Van den Broucque says avoiding aircraft damage is among several factors that make Spatial’s equipment attractive. “Wear and tear on real aircraft is greatly reduced and there is an efficiency benefit where rather than needing to schedule training around aircraft availability, it can be properly planned and executed as needed. But the main benefit from a dedicated training device is the breadth of training available, including scenarios that are impossible to replicate economically on the aircraft – door malfunctions, fires and other emergencies among them.”
A Spatial customer, Dynamic Advanced Training is based nearby in Dubai. Mark Kammer, Dynamic’s Operations Director, says: “We are an independent cabin crew training organisation and after discussions more than ten years ago with business jet operators and others, we decided to offer relevant training on a par with that available to the airlines.

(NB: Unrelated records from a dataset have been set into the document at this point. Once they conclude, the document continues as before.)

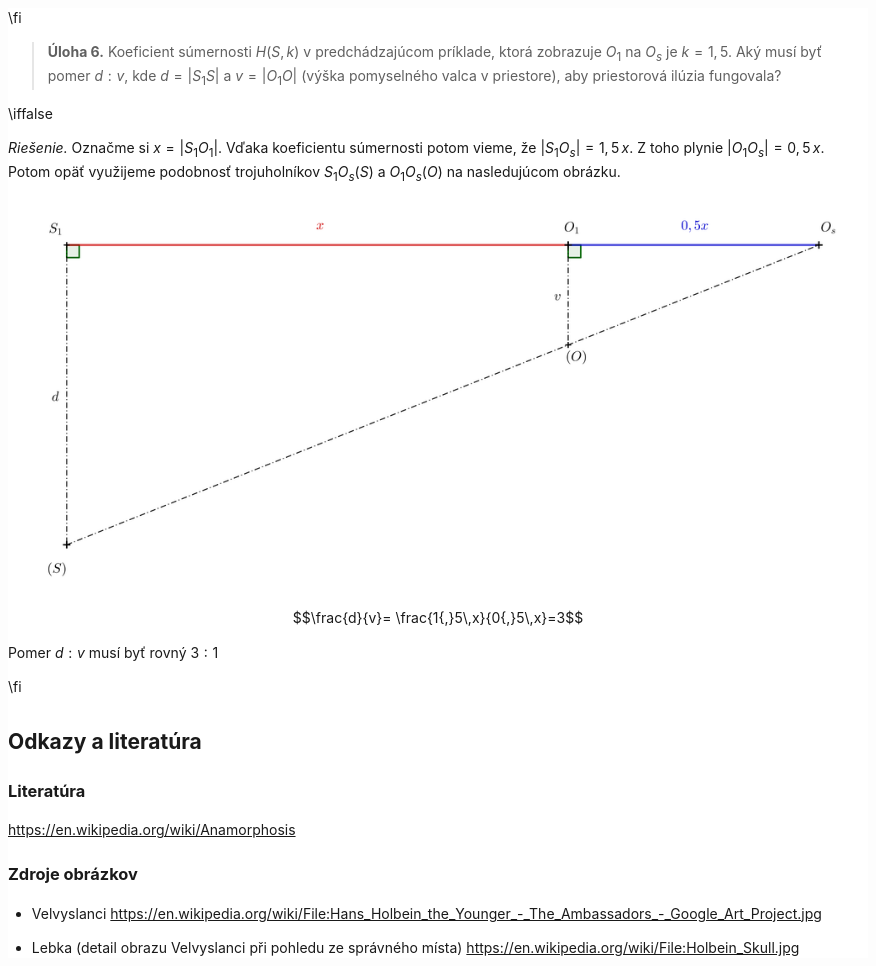 \fi

> **Úloha 6.** Koeficient súmernosti $H(S,k)$ v predchádzajúcom príklade, ktorá zobrazuje $O_1$ na $O_s$ je $k=1{,}5$.
> Aký musí byť pomer $d:v$, kde $d=\left|S_1S\right|$ a $v=\left|O_1O\right|$ (výška pomyselného valca v priestore),
> aby priestorová ilúzia fungovala?

\iffalse

*Riešenie.* Označme si $x=\left|S_1O_1\right|$. Vďaka koeficientu súmernosti potom vieme, že $\left|S_1O_s\right|=1{,}5\,x$. 
Z toho plynie $\left|O_1O_s\right|=0{,}5\,x$. Potom opäť využijeme podobnosť trojuholníkov $S_1O_s(S)$ a $O_1O_s(O)$ na nasledujúcom obrázku.

![Pomocný obrázok k úlohe 6](valec_4.png)

$$\frac{d}{v}= \frac{1{,}5\,x}{0{,}5\,x}=3$$ 

Pomer $d:v$ musí byť rovný $3:1$

\fi
 

## Odkazy a literatúra

### Literatúra

https://en.wikipedia.org/wiki/Anamorphosis

### Zdroje obrázkov

- Velvyslanci 
    <https://en.wikipedia.org/wiki/File:Hans_Holbein_the_Younger_-_The_Ambassadors_-_Google_Art_Project.jpg>
 
- Lebka (detail obrazu Velvyslanci při pohledu ze správného místa)
    <https://en.wikipedia.org/wiki/File:Holbein_Skull.jpg> 

[^1]: https://commons.wikimedia.org/wiki/File:Anamorphic_frog_sculpture_by_Jonty_Hurwitz.jpeg.

[^2]: https://www.youtube.com/watch?v=y__zPc3MZm4.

“We use a business jet training device, a full-motion simulator, in which you can select pretty much any scenario you want. We call what we do reality-based training, where crews train in the environment in which they operate. When you place crew in the simulator, with all the sights and sounds running, full of smoke and shaking around during an ’emergency landing’, they really get into the scenario, play their roles and understand what’s required of them.”
Dynamic Advanced Training has a BBJ simulator, and a Spatial-built generic business jet trainer, featuring a fully functional galley and operational emergency exit windows for the G550, G650, Global, Challenger, Falcon and Legacy, along with a full motion system, sound and visuals. And when it comes to training for ditching, Dynamic has a pool on site, complete with waves and wind for a fully immersive experience.
TAG Global Training’s Elliott concludes: “To professional crew, every flight is an opportunity to showcase the best of what they do. And the safety element is performed from the moment they arrive at the aircraft to the moment they leave.”